* [Required action]:
Please transcribe exactly the lines from the first line of the records below through the line containing "binds more tightly", including both, and omit all pictures.

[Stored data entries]
========
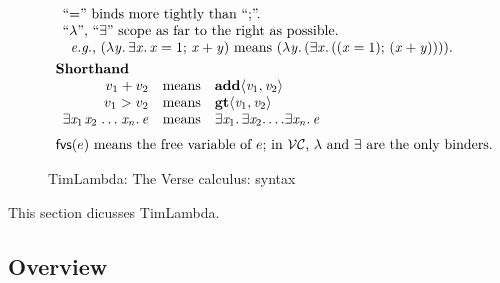 \documentclass[acmsmall,review,dvipsnames]{acmart}
\newcommand{\Varid}[1]{\mathit{#1}}
\renewcommand{\geq}{\geqslant}
\newcommand{\eg}{\emph{e.g.}}
\newcommand{\versecalc}{$\mathcal{VC}$}
\newcommand{\freevars}[1]{\mathsf{fvs}(#1)}
\newcommand{\disjoint}{\;\#\;}
\begin{document}
\begin{figure}
$$\begin{array}{l}
\begin{array}[t]{l}
          \text{``\ensuremath{\mathrel{=}}'' binds more tightly than ``;''.} \\
          \text{``$\lambda$'', ``\ensuremath{\exists{}}'' scope as far to the right as possible.} \\
          \hspace{2mm} \text{{\eg}, \ensuremath{(\lambda\Varid{y}.\,\exists\Varid{x}.\,\Varid{x}\mathrel{=}\mathrm{1};\,\Varid{x}\mathbin{+}\Varid{y})} means \ensuremath{(\lambda\Varid{y}.\,(\exists\Varid{x}.\,((\Varid{x}\mathrel{=}\mathrm{1});\,(\Varid{x}\mathbin{+}\Varid{y}))))}.}
    \end{array} \\ \\[-3mm]
    \textbf{Shorthand} \\
    \begin{array}{rcl}
      v_1 + v_2 & \text{means} & \ensuremath{\textbf{add}\langle\Varid{v}_{\mathrm{1}},\Varid{v}_{\mathrm{2}}\rangle} \\
      v_1 > v_2 & \text{means} & \ensuremath{\textbf{gt}\langle\Varid{v}_{\mathrm{1}},\Varid{v}_{\mathrm{2}}\rangle} \\
      \ensuremath{\exists\Varid{x}_{\mathrm{1}}\hspace{0.1em}\Varid{x}_{\mathrm{2}}\;\!\ldots\!\;\Varid{x}_{\Varid{n}}.\,\Varid{e}} & \text{means} & \ensuremath{\exists\Varid{x}_{\mathrm{1}}.\,\exists\Varid{x}_{\mathrm{2}}.\,\!\ldots\! \exists\Varid{x}_{\Varid{n}}.\,\Varid{e}} \\
     \end{array} \\
  \\[-2mm]
  \text{$\freevars{e}$ means the free variable of $e$; in \versecalc{}, $\lambda$ and \ensuremath{\exists{}} are the only binders.}
  \end{array}
  $$
\caption{TimLambda: The Verse calculus: syntax} \label{fig:tim-syntax}
\end{figure}

This section dicusses TimLambda.

\subsection{Overview}
\end{document}
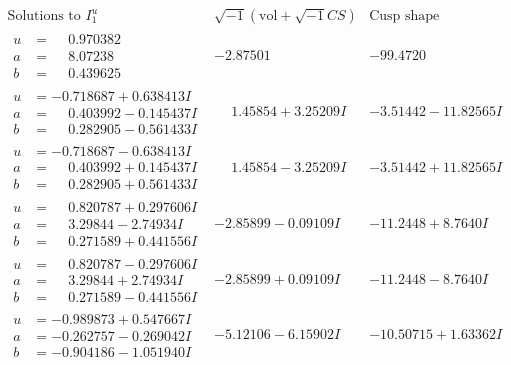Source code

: \documentclass[1p]{elsarticle_modified}
\theoremstyle{definition}
\newcommand{\I}{\sqrt{-1}}
\begin{document}
$$\begin{array}{c|c|c}  
\text{Solutions to }I^u_{1}& \I (\text{vol} + \sqrt{-1}CS) & \text{Cusp shape}\\
 \hline 
\begin{aligned}
u &= \phantom{-}0.970382\phantom{ +0.000000I} \\
a &= \phantom{-}8.07238\phantom{ +0.000000I} \\
b &= \phantom{-}0.439625\phantom{ +0.000000I}\end{aligned}
 & -2.87501\phantom{ +0.000000I} & -99.4720\phantom{ +0.000000I} \\ \hline\begin{aligned}
u &= -0.718687 + 0.638413 I \\
a &= \phantom{-}0.403992 - 0.145437 I \\
b &= \phantom{-}0.282905 - 0.561433 I\end{aligned}
 & \phantom{-}1.45854 + 3.25209 I & -3.51442 - 11.82565 I \\ \hline\begin{aligned}
u &= -0.718687 - 0.638413 I \\
a &= \phantom{-}0.403992 + 0.145437 I \\
b &= \phantom{-}0.282905 + 0.561433 I\end{aligned}
 & \phantom{-}1.45854 - 3.25209 I & -3.51442 + 11.82565 I \\ \hline\begin{aligned}
u &= \phantom{-}0.820787 + 0.297606 I \\
a &= \phantom{-}3.29844 - 2.74934 I \\
b &= \phantom{-}0.271589 + 0.441556 I\end{aligned}
 & -2.85899 - 0.09109 I & -11.2448 + 8.7640 I \\ \hline\begin{aligned}
u &= \phantom{-}0.820787 - 0.297606 I \\
a &= \phantom{-}3.29844 + 2.74934 I \\
b &= \phantom{-}0.271589 - 0.441556 I\end{aligned}
 & -2.85899 + 0.09109 I & -11.2448 - 8.7640 I \\ \hline\begin{aligned}
u &= -0.989873 + 0.547667 I \\
a &= -0.262757 - 0.269042 I \\
b &= -0.904186 - 1.051940 I\end{aligned}
 & -5.12106 - 6.15902 I & -10.50715 + 1.63362 I \\ \hline\begin{aligned}

\end{aligned}
\end{array}$$
\end{document}
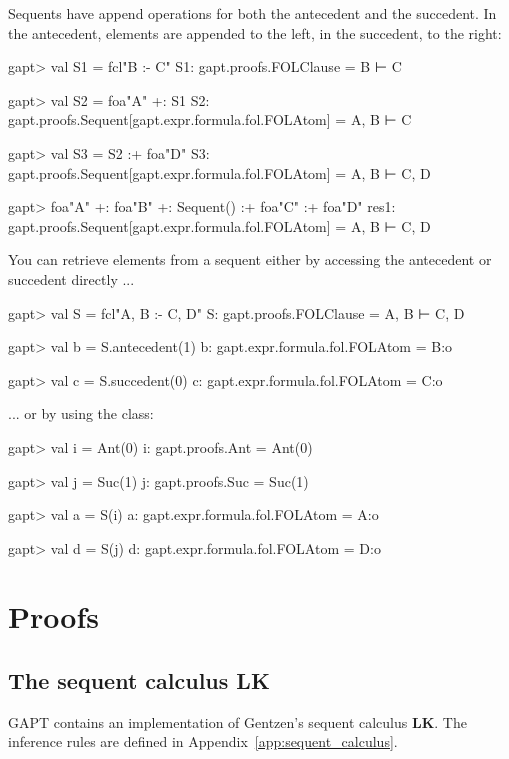 \documentclass[a4paper,11pt]{book}
\newcommand{\LK}{\textbf{LK}}
\newcommand{\cli}[1]{{\ttfamily {#1}}}
\begin{document}
Sequents have append operations for both the antecedent and the succedent. In the antecedent,
elements are appended to the left, in the succedent, to the right:

\begin{clilisting}
gapt> val S1 = fcl"B :- C"
S1: gapt.proofs.FOLClause = B ⊢ C

gapt> val S2 = foa"A" +: S1
S2: gapt.proofs.Sequent[gapt.expr.formula.fol.FOLAtom] = A, B ⊢ C

gapt> val S3 = S2 :+ foa"D"
S3: gapt.proofs.Sequent[gapt.expr.formula.fol.FOLAtom] = A, B ⊢ C, D

gapt> foa"A" +: foa"B" +: Sequent() :+ foa"C" :+ foa"D"
res1: gapt.proofs.Sequent[gapt.expr.formula.fol.FOLAtom] = A, B ⊢ C, D

\end{clilisting}

You can retrieve elements from a sequent either by accessing the antecedent
or succedent directly ...
\begin{clilisting}
gapt> val S = fcl"A, B :- C, D"
S: gapt.proofs.FOLClause = A, B ⊢ C, D

gapt> val b = S.antecedent(1)
b: gapt.expr.formula.fol.FOLAtom = B:o

gapt> val c = S.succedent(0)
c: gapt.expr.formula.fol.FOLAtom = C:o

\end{clilisting}
... or by using the \cli{SequentIndex} class:

\begin{clilisting}
gapt> val i = Ant(0)
i: gapt.proofs.Ant = Ant(0)

gapt> val j = Suc(1)
j: gapt.proofs.Suc = Suc(1)

gapt> val a = S(i)
a: gapt.expr.formula.fol.FOLAtom = A:o

gapt> val d = S(j)
d: gapt.expr.formula.fol.FOLAtom = D:o

\end{clilisting}


\section{Proofs}\label{sec:entering_proofs}

\subsection{The sequent calculus LK}
GAPT contains an implementation of Gentzen's sequent calculus {\LK}.
The inference rules are defined in Appendix~\ref{app:sequent_calculus}.
\end{document}
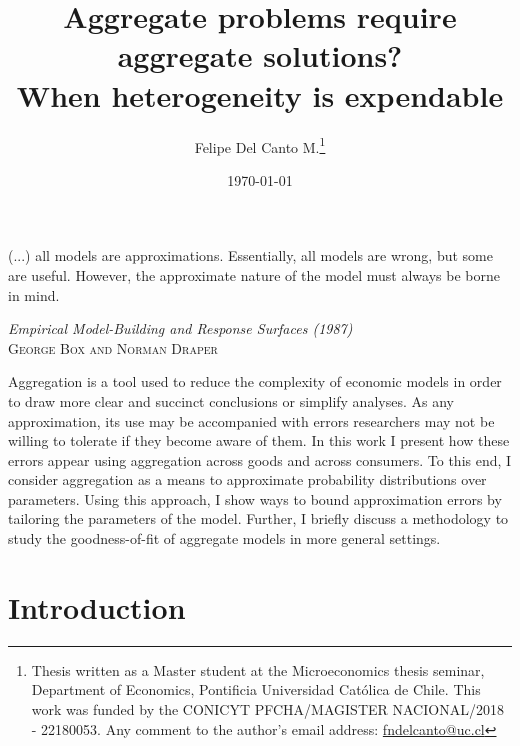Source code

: \documentclass[english, a4paper, 12pt]{article}
\author{Felipe Del Canto M.\footnote{Thesis written as a Master student at the Microeconomics thesis seminar, Department of Economics, Pontificia Universidad Católica de Chile. This work was funded by the CONICYT PFCHA/MAGISTER NACIONAL/2018 - 22180053. Any comment to the author’s email address: \href{mailto:fndelcanto@uc.cl}{fndelcanto@uc.cl}}}
\title{Aggregate problems require aggregate solutions? \\ When heterogeneity is expendable}
\date{\today}
\begin{document}
\maketitle
\thispagestyle{empty}


\vfill
\epigraph{(...) all models are approximations. Essentially, all models are wrong, but some are useful. However, %
the approximate nature of the model must always be borne in mind.}{\textit{Empirical Model-Building and Response Surfaces (1987)} \\ \textsc{George Box and Norman Draper}}

\vfill
{\abstract Aggregation is a tool used to reduce the complexity of economic models in order to draw more clear and succinct conclusions or simplify analyses. As any approximation, its use may be accompanied with errors researchers may not be willing to tolerate if they become aware of them. In this work I present how these errors appear using aggregation across goods and across consumers. To this end, I consider aggregation as a means to approximate probability distributions over parameters. Using this approach, I show ways to bound approximation errors by tailoring the parameters of the model. Further, I briefly discuss a methodology to study the goodness-of-fit of aggregate models in more general settings.}
\vfill


\newpage
\section{Introduction}
\end{document}

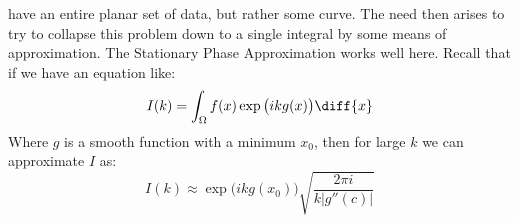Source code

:                 have an entire planar set of data, but rather some
                curve. The need then arises to try to collapse this
                problem down to a single integral by some means of
                approximation. The Stationary Phase Approximation
                works well here. Recall that if we have an equation
                like:
                \begin{equation}
                    I(k)=
                    \int_{\Omega}f(x)\exp\big(ikg(x)\big)\diff{x}
                \end{equation}
                Where $g$ is a smooth function with a minimum
                $x_{0}$, then for large $k$
                we can approximate $I$ as:
                \begin{equation}
                    I(k)\approx
                    \exp\big(ikg(x_{0})\big)
                        \sqrt{\frac{2\pi{i}}{k|g''(c)|}}
                \end{equation}
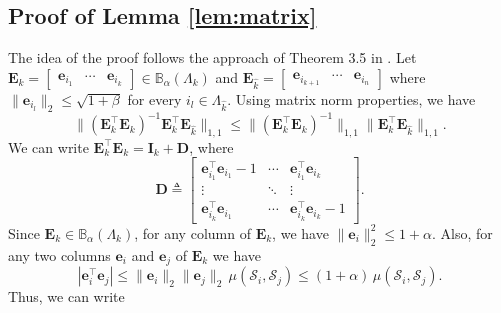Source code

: \documentclass[10pt,twocolumn,twoside] {IEEEtran}
\begin{document}
{\subsection{Proof of Lemma \ref{lem:matrix} }
\label{app:lemmatrix}
\noindent The idea of the proof follows the approach of Theorem 3.5 in \cite{Tropp:TIT04}. Let ${\boldsymbol{E}}_k  = \begin{bmatrix} {\boldsymbol{e}}_{i_1} \!\!& \cdots \!\! & {\boldsymbol{e}}_{i_k} \end{bmatrix} \in \mathbb{B}_{\alpha}(\Lambda_k)$ and ${\boldsymbol{E}}_{\widehat{k}} = \begin{bmatrix} {\boldsymbol{e}}_{i_{k+1}} \!\!& \cdots \!\! & {\boldsymbol{e}}_{i_n} \end{bmatrix}$ where $\| {\boldsymbol{e}}_{i_l} \|_2 \leq \sqrt{1+\beta}$ for every $i_l \in \Lambda_{\widehat{k}}$. Using matrix norm properties, we have
\begin{equation}
\label{eq:interm111}
 \| ({\boldsymbol{E}}_k^{\top} {\boldsymbol{E}}_k)^{-1}{\boldsymbol{E}}_k^{\top} {\boldsymbol{E}}_{\widehat{k}} \|_{1,1} \leq   \| ({\boldsymbol{E}}_k^{\top} {\boldsymbol{E}}_k)^{-1} \|_{1,1} \| {\boldsymbol{E}}_k^{\top} {\boldsymbol{E}}_{\widehat{k}} \|_{1,1}.
\end{equation}
We can write ${\boldsymbol{E}}_k^{\top} {\boldsymbol{E}}_k = {\boldsymbol{I}}_k +  {\boldsymbol{D}}$, where
\begin{equation}
{\boldsymbol{D}} \triangleq \begin{bmatrix} {\boldsymbol{e}}_{i_1}^{\top} {\boldsymbol{e}}_{i_1} -1 & \cdots & {\boldsymbol{e}}_{i_1}^{\top} {\boldsymbol{e}}_{i_k} \\ \vdots & \ddots & \vdots \\ {\boldsymbol{e}}_{i_k}^{\top} {\boldsymbol{e}}_{i_1} & \cdots & {\boldsymbol{e}}_{i_k}^{\top} {\boldsymbol{e}}_{i_k}-1  \end{bmatrix}. 
\end{equation}
Since ${\boldsymbol{E}}_k \in \mathbb{B}_{\alpha}(\Lambda_k)$, for any column of ${\boldsymbol{E}}_k$, we have $\| {\boldsymbol{e}}_i \|_2^2 \leq 1+\alpha$. Also, for any two columns ${\boldsymbol{e}}_i$ and ${\boldsymbol{e}}_j$ of ${\boldsymbol{E}}_k$ we have
\begin{equation}
| {\boldsymbol{e}}_i^{\top} {\boldsymbol{e}}_j | \leq \| {\boldsymbol{e}}_i \|_2 \| {\boldsymbol{e}}_j \|_2 \, \mu(\mathcal{S}_i,\mathcal{S}_j) \leq (1+\alpha) \, \mu(\mathcal{S}_i,\mathcal{S}_j).
\end{equation}
Thus, we can write 
}
\end{document}
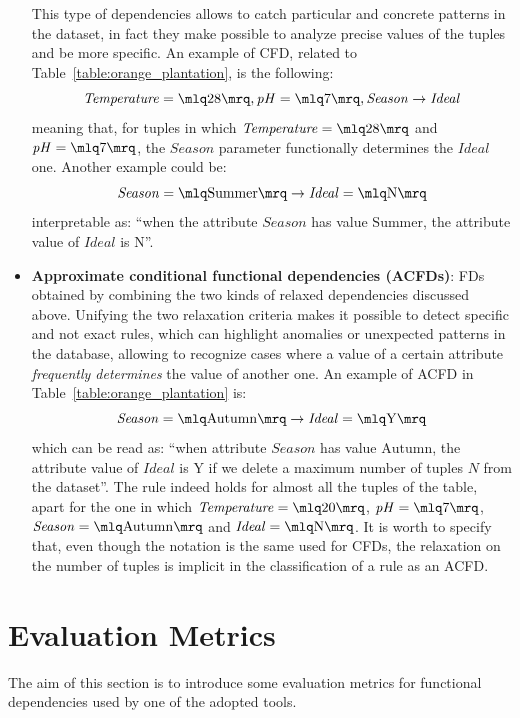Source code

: \begin{itemize}
This type of dependencies allows to catch particular and concrete patterns in the dataset, in fact they make possible to analyze precise values of the tuples and be more specific. An example of CFD, related to Table~\ref{table:orange_plantation}, is the following: \[\mathit{Temperature} = \mlq 28 \mrq, \mathit{pH} = \mlq 7 \mrq, \mathit{Season} \rightarrow \mathit{Ideal}\] meaning that, for tuples in which \(\mathit{Temperature} = \mlq 28 \mrq\) and \(\mathit{pH} = \mlq 7 \mrq\), the \(\mathit{Season}\) parameter functionally determines the \(\mathit{Ideal}\) one. Another example could be: \[\mathit{Season} = \mlq \mathrm{Summer} \mrq \rightarrow \mathit{Ideal} = \mlq \mathrm{N} \mrq\] interpretable as: ``when the attribute \(\mathit{Season}\) has value \(\mathrm{Summer}\), the attribute value of \(\mathit{Ideal}\) is \(\mathrm{N}\)''.
\item \textbf{Approximate conditional functional dependencies (ACFDs)}: FDs obtained by combining the two kinds of relaxed dependencies discussed above. Unifying the two relaxation criteria makes it possible to detect specific and not exact rules, which can highlight anomalies or unexpected patterns in the database, allowing to recognize cases where a value of a certain attribute \textit{frequently determines} the value of another one. An example of ACFD in Table~\ref{table:orange_plantation} is: \[\mathit{Season} = \mlq \mathrm{Autumn} \mrq \rightarrow \mathit{Ideal} = \mlq \mathrm{Y} \mrq\] which can be read as: ``when attribute \(\mathit{Season}\) has value \(\mathrm{Autumn}\), the attribute value of \(\mathit{Ideal}\) is \(\mathrm{Y}\) if we delete a maximum number of tuples \(N\) from the dataset''. The rule indeed holds for almost all the tuples of the table, apart for the one in which \(\mathit{Temperature} = \mlq 20 \mrq\), \(\mathit{pH} = \mlq 7 \mrq\), \(\mathit{Season} = \mlq \mathrm{Autumn} \mrq\) and \(\mathit{Ideal} = \mlq \mathrm{N} \mrq\). It is worth to specify that, even though the notation is the same used for CFDs, the relaxation on the number of tuples is implicit in the classification of a rule as an ACFD.
\end{itemize}


\section{Evaluation Metrics}
\label{section:evaluation_metrics}
The aim of this section is to introduce some evaluation metrics for functional dependencies used by one of the adopted tools.

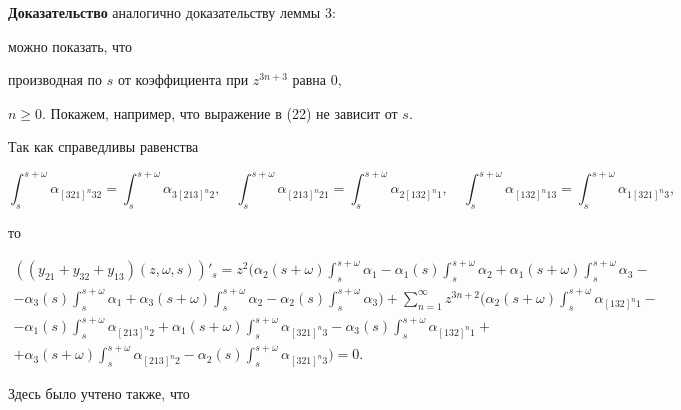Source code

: {\bf Доказательство} аналогично доказательству леммы 3:


можно показать, что


производная по $s$ от коэффициента при $z^{3n+3}$ равна 0,


$n\ge0$. Покажем, например, что выражение в (22) не зависит от $s$.


Так как справедливы равенства


$$


\int_s^{s+\omega}\alpha_{[321]^n32}=\int_s^{s+\omega}\alpha_{3[213]^n2},\quad


\int_s^{s+\omega}\alpha_{[213]^n21}=\int_s^{s+\omega}\alpha_{2[132]^n1},\quad


\int_s^{s+\omega}\alpha_{[132]^n13}=\int_s^{s+\omega}\alpha_{1[321]^n3},


$$


то


\begin{gather*}


((y_{21}+y_{32}+y_{13})(z,\omega,s))'_s=z^2\biggl(\alpha_2(s+\omega)


\int_s^{s+\omega}\alpha_1-\alpha_1(s)\int_s^{s+\omega}\alpha_2+


\alpha_1(s+\omega)\int_s^{s+\omega}\alpha_3-\\


%


-\alpha_3(s)\int_s^{s+\omega}\alpha_1+\alpha_3(s+\omega)\int_s^{s+\omega}


\alpha_2-\alpha_2(s)\int_s^{s+\omega}\alpha_3\biggr)+


\sum_{n=1}^\infty z^{3n+2}\biggl(\alpha_2(s+\omega)\int_s^{s+\omega}


\alpha_{[132]^n1}-\\


%


-\alpha_1(s)\int_s^{s+\omega}\alpha_{[213]^n2}+\alpha_1(s+\omega)


\int_s^{s+\omega}\alpha_{[321]^n3}-\alpha_3(s)\int_s^{s+\omega}


\alpha_{[132]^n1}+\\


%


+\alpha_3(s+\omega)\int_s^{s+\omega}\alpha_{[213]^n2}-\alpha_2(s)


\int_s^{s+\omega}\alpha_{[321]^n3}\biggr)=0.


\end{gather*}


Здесь было учтено также, что


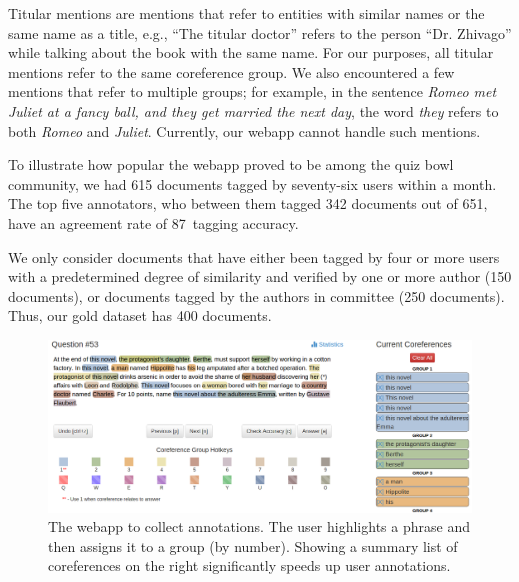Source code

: Titular mentions are mentions that refer to entities with similar names or the
same name as a title, e.g., ``The titular doctor'' refers to the person
``Dr. Zhivago'' while talking about the book with the same name. For our purposes, all titular mentions refer to the same coreference group. We also encountered a few mentions that refer to multiple groups; for example, in the sentence \emph{Romeo met Juliet at a fancy ball, and they get married the next day}, the word \emph{they} refers to both \emph{Romeo} and \emph{Juliet}. Currently, our webapp cannot handle such mentions.

To illustrate how popular the webapp proved to be among the quiz bowl community,
we had 615 documents tagged by seventy-six users within a month.  The top five
annotators, who between them tagged 342 documents out of 651, have an agreement
rate of 87\
tagging accuracy.

We only consider documents that have either been tagged by four or more users with
a predetermined degree of similarity and verified by one or more
author (150 documents), or documents tagged
by the authors in committee (250 documents). Thus,
our gold dataset has 400 documents.

\begin{figure}[t!]
  \centering
  \includegraphics[scale=0.31]{2015_naacl_qb_coref/figures/webapp.png}
  \caption{The webapp to collect annotations. The user highlights
    a phrase and then assigns it to a group (by number).
    Showing a summary list of coreferences on the right significantly speeds up user
    annotations.}
  \label{fig:screenshot}
\end{figure}

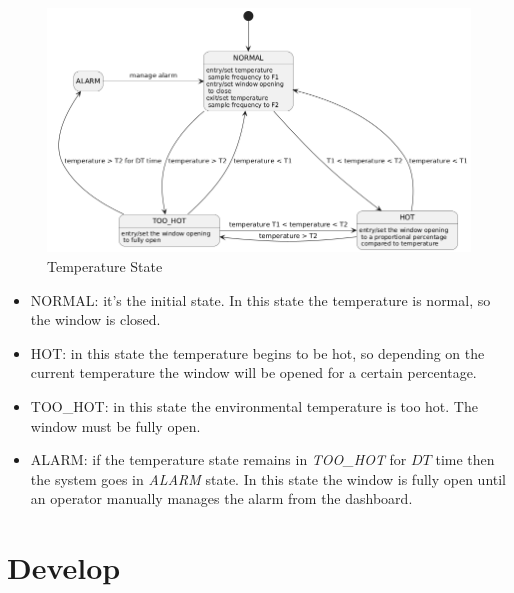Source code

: \documentclass[a4paper,12pt]{report}
\begin{document}
            \begin{figure}[H]
                \centering{}
                \includegraphics[width=\textwidth]{uml/img/TemperatureStateUML.png}
                \caption{Temperature State}
                \label{img:temperature_state}
            \end{figure}

            \begin{itemize}
                \item NORMAL: it's the initial state. In this state the temperature is normal, so the window is closed.
                \item HOT: in this state the temperature begins to be hot, so depending on the current temperature the window will be 
                opened for a certain percentage.
                \item TOO\_HOT: in this state the environmental temperature is too hot. The window must be fully open.
                \item ALARM: if the temperature state remains in \textit{TOO\_HOT} for $DT$ time then the system goes in \textit{ALARM} 
                state. In this state the window is fully open until an operator manually manages the alarm from the dashboard.
            \end{itemize}

\chapter{Develop}
\end{document}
========
* [Exercise solution]:
 \documentclass[acmsmall,review,dvipsnames]{acmart}
\newcommand{\Varid}[1]{\mathit{#1}}
\renewcommand{\geq}{\geqslant}
\newcommand{\eg}{\emph{e.g.}}
\newcommand{\versecalc}{$\mathcal{VC}$}
\newcommand{\freevars}[1]{\mathsf{fvs}(#1)}
\newcommand{\disjoint}{\;\#\;}
\begin{document}
\begin{figure}
$$\begin{array}{l}
\begin{array}[t]{l}
          \text{``\ensuremath{\mathrel{=}}'' binds more tightly than ``;''.} \\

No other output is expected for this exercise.